Draft for a new blog post on lianghuiyi.com, written to anchor the github-agent-runner launch and cross-post to dev.to + HN (regular story, not Show HN).
Status
Title options
- The sed patch that makes your Claude subscription work inside GitHub Actions
- Running scheduled Claude agents on your GitHub repos, using the subscription you already pay for
- Putting idle Claude quota to work: scheduled agents on GitHub Actions
Draft body
Most of us pay for a Claude subscription and actively use it a few hours a day. The quota sits idle the rest of the time.
GitHub has an extension called `gh-aw` (agentic workflows) that turns any repo into a host for scheduled AI agents. The agents triage issues, review PRs nitpick-style, summarize repo activity daily, open draft PRs when docs drift from code. They run on a cron inside GitHub Actions.
The natural pitch is: use the Claude subscription I'm already paying for to run these agents, so the idle capacity does something useful overnight.
For a few months, this was straightforward. Then it stopped being.
What changed
gh-aw originally supported a secret called `CLAUDE_CODE_OAUTH_TOKEN` natively, via an internal `AlternativeSecrets` mechanism. You'd set the secret on your repo, gh-aw's compiler would wire it up, and your subscription-authenticated Claude Code CLI would run inside Actions.
PR #16757 removed that mechanism on 2026-02-19. The reason, from the PR discussion, was refactoring around a cleaner `AuthDefinition` scaffolding (PR #20473, merged 2026-03-11) that would eventually allow richer auth modeling including OIDC. Issue #16498 tracks the re-introduction. Until that ships, compiled gh-aw workflows only know how to wire up `ANTHROPIC_API_KEY`.
Which means: out of the box, every workflow run bills the Anthropic API per token. Your subscription sits unused.
The obvious fix, and why it silently fails
The obvious fix is to edit the compiled `.lock.yml` file gh-aw produces and swap `ANTHROPIC_API_KEY` for `CLAUDE_CODE_OAUTH_TOKEN` everywhere. One sed command:
```bash
sed -i 's/ANTHROPIC_API_KEY/CLAUDE_CODE_OAUTH_TOKEN/g' \
.github/workflows/.lock.yml
```
I tried this. The workflow ran. It didn't error out in Actions. But when I inspected the agent logs, every run ended with:
```
Not logged in · Please run /login
```
The agent never authenticated, so it didn't do anything useful. But nothing in the outer workflow noticed. The job was green.

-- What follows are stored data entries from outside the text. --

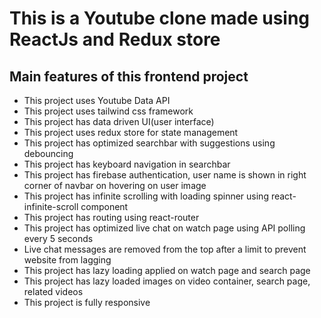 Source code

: # This is a Youtube clone made using ReactJs and Redux store
<h2>Main features of this frontend project</h2>
<ul>
  <li>This project uses Youtube Data API</li>
  <li>This project uses tailwind css framework</li>
  <li>This project has data driven UI(user interface)</li>
  <li>This project uses redux store for state management</li>
  <li>This project has optimized searchbar with suggestions using debouncing</li>
  <li>This project has keyboard navigation in searchbar</li>
  <li>This project has firebase authentication, user name is shown in right corner of navbar on hovering on user image</li>
  <li>This project has infinite scrolling with loading spinner using react-infinite-scroll component</li>
  <li>This project has routing using react-router</li>
  <li>This project has optimized live chat on watch page using API polling every 5 seconds</li>
  <li>Live chat messages are removed from the top after a limit to prevent website from lagging</li>
  <li>This project has lazy loading applied on watch page and search page</li>
  <li>This project has lazy loaded images on video container, search page, related videos</li>
  <li>This project is fully responsive</li>
</ul>
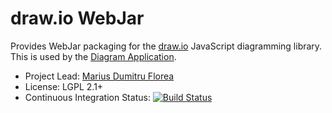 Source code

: # draw.io WebJar

Provides WebJar packaging for the [draw.io](https://www.draw.io) JavaScript diagramming library. This is used by the [Diagram Application](https://github.com/xwiki-contrib/application-diagram/).

* Project Lead: [Marius Dumitru Florea](http://www.xwiki.org/xwiki/bin/view/XWiki/mflorea)
* License: LGPL 2.1+
* Continuous Integration Status: [![Build Status](http://ci.xwiki.org/job/XWiki%20Contrib/job/draw.io/job/master/badge/icon)](http://ci.xwiki.org/view/Contrib/job/XWiki%20Contrib/job/draw.io/job/master/)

I spent an evening figuring out why. The answer is in how gh-aw sandboxes its agent process.
The sandbox carve-out
gh-aw runs its Claude calls inside a lightweight sandbox (`awf`) that strips certain environment variables from the inner process before executing the CLI. The stripping is controlled by `--exclude-env ` flags. The generated `.lock.yml` has, by design, a line like:
```yaml
awf --exclude-env ANTHROPIC_API_KEY ...
```
The rationale is a security default. When gh-aw is using the Anthropic API proxy pattern, authentication happens outside the inner sandbox. The inner CLI doesn't need to see the key. Stripping it prevents accidental leaks if the inner agent writes env dumps to logs.

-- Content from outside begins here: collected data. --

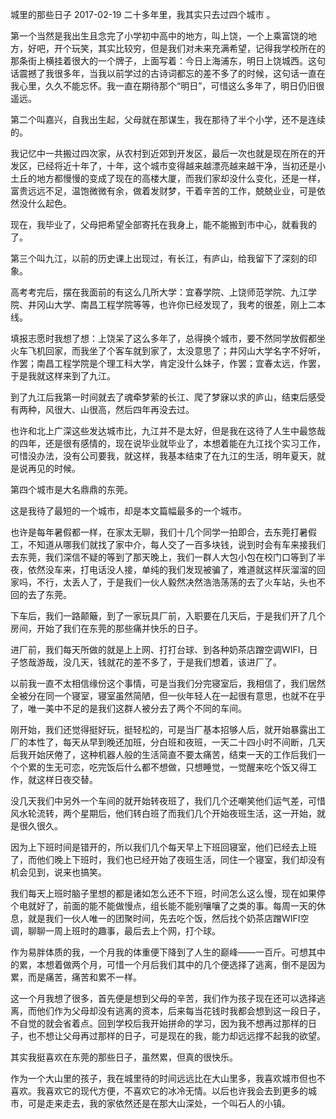 城里的那些日子
2017-02-19
二十多年里，我其实只去过四个城市 。


第一个当然是我出生且念完了小学初中高中的地方，叫上饶，一个上乘富饶的地方，好吧，开个玩笑，其实比较穷，但是我们对未来充满希望，记得我学校所在的那条街上横挂着很大的一个牌子，上面写着：今日上海浦东，明日上饶城西。这句话震撼了我很多年，当我以前学过的古诗词都忘的差不多了的时候，这句话一直在我心里，久久不能忘怀。我一直在期待那个“明日”，可惜这么多年了，明日仍旧很遥远。


第二个叫嘉兴，自我出生起，父母就在那谋生，我在那待了半个小学，还不是连续的。

我记忆中一共搬过四次家，从农村到近郊到开发区，最后一次也就是现在所在的开发区，已经将近十年了，十年，这个城市变得越来越漂亮越来越干净，当初还是小土丘的地方都慢慢的变成了现在的高楼大厦，而我们家却没什么变化，还是一样，富贵远远不足，温饱微微有余，做着发财梦，干着辛苦的工作，兢兢业业，可是依然没什么起色。

现在，我毕业了，父母把希望全部寄托在我身上，能不能搬到市中心，就看我的了。


第三个叫九江，以前的历史课上出现过，有长江，有庐山，给我留下了深刻的印象。

高考考完后，摆在我面前的有这么几所大学：宜春学院、上饶师范学院、九江学院、井冈山大学、南昌工程学院等等，也许你已经发现了，我考的很差，刚上二本线。

填报志愿时我想了想：上饶呆了这么多年了，总得换个城市，要不然同学放假都坐火车飞机回家，而我坐了个客车就到家了，太没意思了；井冈山大学名字不好听，作罢；南昌工程学院是个理工科大学，肯定没什么妹子，作罢；宜春太远，作罢，于是我就这样来到了九江。

到了九江后我第一时间就去了魂牵梦萦的长江、爬了梦寐以求的庐山，结束后感受有两种，风很大、山很高，然后四年再没去过。

也许和北上广深这些发达城市比，九江并不是太好，但是我在这待了人生中最悠哉的四年，还是很有感情的，现在说毕业就毕业了，本想着能在九江找个实习工作，可惜没办法，没有公司要我，就这样，我基本结束了在九江的生活，明年夏天，就是说再见的时候。


第四个城市是大名鼎鼎的东莞。

这是我待了最短的一个城市，却是本文篇幅最多的一个城市。

也许是每年暑假都一样，在家太无聊，我们十几个同学一拍即合，去东莞打暑假工，不知道从哪我们就找了家中介，每人交了一百多块钱，说到时会有车来接我们去东莞，我们深信不疑的等到了那天晚上，我们一群人大包小包在校门口等到了半夜，依然没车来，打电话没人接，单纯的我们发现被骗了，难道就这样灰溜溜的回家吗，不行，太丢人了，于是我们一伙人毅然决然浩浩荡荡的去了火车站，头也不回的去了东莞。

下车后，我们一路颠簸，到了一家玩具厂前，入职要在几天后，于是我们开了几个房间，开始了我们在东莞的那些痛并快乐的日子。

进厂前，我们每天所做的就是上上网、打打台球、到各种奶茶店蹭空调WIFI，日子悠哉游哉，没几天，钱就花的差不多了，于是我们想着，该进厂了。

以前我一直不太相信缘份这个事情，可是当我们分完寝室后，我相信了，我们居然全被分在同一个寝室，寝室虽然简陋，但一伙年轻人在一起很有意思，也就不在乎了，唯一美中不足的是我们这群人被分去了两个不同的车间。

刚开始，我们还觉得挺好玩，挺轻松的，可是当厂基本招够人后，就开始暴露出工厂的本性了，每天从早到晚还加班，分白班和夜班，一天二十四小时不间断，几天后我开始厌倦了，这种机器人般的生活简直不要太痛苦，结束一天的工作后我们一个个累的生无可恋，吃完饭后什么都不想做，只想睡觉，一觉醒来吃个饭又得工作，就这样日夜交替。

没几天我们中另外一个车间的就开始转夜班了，我们几个还嘲笑他们运气差，可惜风水轮流转，两个星期后，他们转白班了而我们几个开始夜班生活，这一开始，就是很久很久。

因为上下班时间是错开的，所以我们几个每天早上下班回寝室，他们已经去上班了，而他们晚上下班时，我们也已经开始了夜班生活，同住一个寝室，我们却没有机会见到，说来也搞笑。

我们每天上班时脑子里想的都是诸如怎么还不下班，时间怎么这么慢，现在如果停个电就好了，前面的能不能做慢点，组长能不能别嚷嚷了之类的事。每周一天的休息，就是我们一伙人唯一的团聚时间，先去吃个饭，然后找个奶茶店蹭WIFI空调，聊聊一周上班时的趣事，最后去上个网，打个球。

作为易胖体质的我，一个月我的体重便下降到了人生的巅峰——一百斤。可想其中的累，本想着做两个月，可惜一个月后我们其中的几个便选择了逃离，倒不是因为累，而是痛苦，痛苦和累不一样。

这一个月我想了很多，首先便是想到父母的辛苦，我们作为孩子现在还可以选择逃离，而他们作为父母却没有逃离的资本，后来每当花钱时我都会想到这一段日子，不自觉的就会省着点。回到学校后我开始拼命的学习，因为我不想再过那样的日子，也不想让父母再过那样的日子，可是现在的我，能力却远远撑不起我的欲望。

其实我挺喜欢在东莞的那些日子，虽然累，但真的很快乐。


作为一个大山里的孩子，我在城里待的时间远远比在大山里多，我喜欢城市但也不喜欢。我喜欢它的现代方便，不喜欢它的冰冷无情。以后也许我会去到更多的城市，可是走来走去，我的家依然还是在那大山深处，一个叫石人的小镇。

My sed pass had replaced `ANTHROPIC_API_KEY` everywhere, including inside that flag. So the sandbox was now stripping `CLAUDE_CODE_OAUTH_TOKEN` from the inner process. The CLI ran with no auth. It reported "Not logged in." Actions reported success because the outer job completed.

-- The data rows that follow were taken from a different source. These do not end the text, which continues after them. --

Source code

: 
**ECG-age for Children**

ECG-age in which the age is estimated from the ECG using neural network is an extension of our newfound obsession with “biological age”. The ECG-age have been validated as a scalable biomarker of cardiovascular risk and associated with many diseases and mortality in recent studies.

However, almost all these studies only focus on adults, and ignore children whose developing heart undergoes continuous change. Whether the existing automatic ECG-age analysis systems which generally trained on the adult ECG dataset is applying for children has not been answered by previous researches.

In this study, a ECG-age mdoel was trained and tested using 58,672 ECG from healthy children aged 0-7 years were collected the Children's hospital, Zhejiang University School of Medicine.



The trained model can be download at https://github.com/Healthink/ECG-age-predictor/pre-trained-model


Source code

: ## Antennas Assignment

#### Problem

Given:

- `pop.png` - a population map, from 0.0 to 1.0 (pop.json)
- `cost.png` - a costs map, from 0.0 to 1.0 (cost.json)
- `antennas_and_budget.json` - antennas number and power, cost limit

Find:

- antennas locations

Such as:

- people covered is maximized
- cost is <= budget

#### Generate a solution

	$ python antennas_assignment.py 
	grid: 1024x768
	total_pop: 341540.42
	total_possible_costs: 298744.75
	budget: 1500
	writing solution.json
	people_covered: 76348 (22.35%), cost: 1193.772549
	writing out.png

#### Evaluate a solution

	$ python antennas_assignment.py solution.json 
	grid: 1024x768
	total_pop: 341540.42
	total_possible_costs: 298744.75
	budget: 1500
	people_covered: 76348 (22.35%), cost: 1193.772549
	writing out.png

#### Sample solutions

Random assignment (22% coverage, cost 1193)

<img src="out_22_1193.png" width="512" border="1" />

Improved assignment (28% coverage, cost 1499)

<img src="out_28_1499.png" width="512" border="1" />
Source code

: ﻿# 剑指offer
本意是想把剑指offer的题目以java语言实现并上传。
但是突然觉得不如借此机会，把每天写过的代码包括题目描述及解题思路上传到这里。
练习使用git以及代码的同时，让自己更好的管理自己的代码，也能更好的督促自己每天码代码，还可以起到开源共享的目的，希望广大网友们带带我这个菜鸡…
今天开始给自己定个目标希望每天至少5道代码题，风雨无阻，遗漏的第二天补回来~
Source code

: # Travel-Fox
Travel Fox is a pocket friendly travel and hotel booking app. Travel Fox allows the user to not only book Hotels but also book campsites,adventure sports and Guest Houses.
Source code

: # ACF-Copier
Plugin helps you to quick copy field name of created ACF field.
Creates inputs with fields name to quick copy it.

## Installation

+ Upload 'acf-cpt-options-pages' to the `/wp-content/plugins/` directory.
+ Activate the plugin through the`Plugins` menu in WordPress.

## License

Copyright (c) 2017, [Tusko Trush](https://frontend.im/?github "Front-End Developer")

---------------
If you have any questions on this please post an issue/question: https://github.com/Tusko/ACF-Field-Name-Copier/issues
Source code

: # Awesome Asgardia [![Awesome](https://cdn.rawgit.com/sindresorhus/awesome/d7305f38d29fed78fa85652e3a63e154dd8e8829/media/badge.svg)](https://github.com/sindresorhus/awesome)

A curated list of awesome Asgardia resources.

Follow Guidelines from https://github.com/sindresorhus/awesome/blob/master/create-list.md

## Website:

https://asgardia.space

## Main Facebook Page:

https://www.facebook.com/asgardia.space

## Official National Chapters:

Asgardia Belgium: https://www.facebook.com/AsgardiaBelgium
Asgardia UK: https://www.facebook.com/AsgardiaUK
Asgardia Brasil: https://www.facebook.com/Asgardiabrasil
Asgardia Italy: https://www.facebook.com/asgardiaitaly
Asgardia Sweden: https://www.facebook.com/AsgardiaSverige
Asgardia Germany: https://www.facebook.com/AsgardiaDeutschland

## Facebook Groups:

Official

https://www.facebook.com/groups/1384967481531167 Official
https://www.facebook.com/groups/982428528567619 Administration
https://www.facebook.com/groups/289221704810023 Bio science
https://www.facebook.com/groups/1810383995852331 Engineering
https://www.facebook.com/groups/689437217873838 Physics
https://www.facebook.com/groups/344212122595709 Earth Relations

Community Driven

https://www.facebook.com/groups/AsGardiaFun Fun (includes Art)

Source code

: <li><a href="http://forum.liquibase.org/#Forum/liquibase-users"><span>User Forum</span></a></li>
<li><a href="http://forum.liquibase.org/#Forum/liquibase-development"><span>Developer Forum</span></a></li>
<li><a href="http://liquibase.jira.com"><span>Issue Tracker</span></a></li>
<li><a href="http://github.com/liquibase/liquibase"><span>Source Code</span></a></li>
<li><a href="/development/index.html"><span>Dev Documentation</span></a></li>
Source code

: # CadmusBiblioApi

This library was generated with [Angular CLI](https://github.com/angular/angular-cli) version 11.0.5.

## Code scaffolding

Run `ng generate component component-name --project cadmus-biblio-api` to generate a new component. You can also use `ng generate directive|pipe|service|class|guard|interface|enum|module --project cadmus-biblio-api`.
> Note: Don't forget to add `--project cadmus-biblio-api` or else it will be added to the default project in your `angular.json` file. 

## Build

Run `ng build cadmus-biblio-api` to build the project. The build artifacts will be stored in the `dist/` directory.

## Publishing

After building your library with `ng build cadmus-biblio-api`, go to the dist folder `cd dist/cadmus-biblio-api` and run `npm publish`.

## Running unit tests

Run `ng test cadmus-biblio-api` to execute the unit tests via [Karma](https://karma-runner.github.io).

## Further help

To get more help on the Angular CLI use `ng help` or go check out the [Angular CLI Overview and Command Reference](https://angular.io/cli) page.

The fix is a two-pass sed. First, replace everywhere. Then, put the name back inside the `--exclude-env` clause:
```bash
Pass 1: swap everywhere
sed -i 's/ANTHROPIC_API_KEY/CLAUDE_CODE_OAUTH_TOKEN/g' \
.github/workflows/.lock.yml
Pass 2: restore the sandbox carve-out
sed -i 's/--exclude-env CLAUDE_CODE_OAUTH_TOKEN/--exclude-env ANTHROPIC_API_KEY/g' \
.github/workflows/.lock.yml
```
The second pass is the critical one. It looks like a no-op because `ANTHROPIC_API_KEY` doesn't exist on the host anymore. That's fine. `--exclude-env NAME` where `NAME` doesn't exist is harmless. What matters is that your actual OAuth token is no longer being stripped.
Verification is two grep counts:
```bash
$ grep -c ANTHROPIC_API_KEY .lock.yml
2 # only inside --exclude-env
$ grep -c CLAUDE_CODE_OAUTH_TOKEN .lock.yml
9 # everywhere else
```
If the first count is zero, you over-patched. If it's over two, you missed occurrences. The second count varies a bit by workflow but nine is typical.
The fragility
Every time you run `gh aw compile`, the `.lock.yml` gets regenerated from the source `.md` and the patch is reverted. Same for `gh aw upgrade`, `gh aw fix`, or editing the source. The patch is not a config option. It's a post-hoc edit you re-apply on every recompile.
This is annoying but tractable. I automated it.
Why this is fine, ToS-wise
gh-aw doesn't call Anthropic's Messages API directly. Its compiled `.lock.yml` shells out to the official `@anthropic-ai/claude-code` npm CLI (the version is pinned in the lock). The CLI is on Anthropic's OAuth-eligible product allow-list alongside Claude.ai, Claude Desktop, and Claude Cowork.
The relevant clause in Anthropic's Consumer Terms says subscription access applies "except when you are accessing our Services via an Anthropic API Key or where we otherwise explicitly permit it." Running the official CLI with a subscription OAuth token inside a GitHub Actions runner is the same pattern documented at code.claude.com/docs/en/github-actions.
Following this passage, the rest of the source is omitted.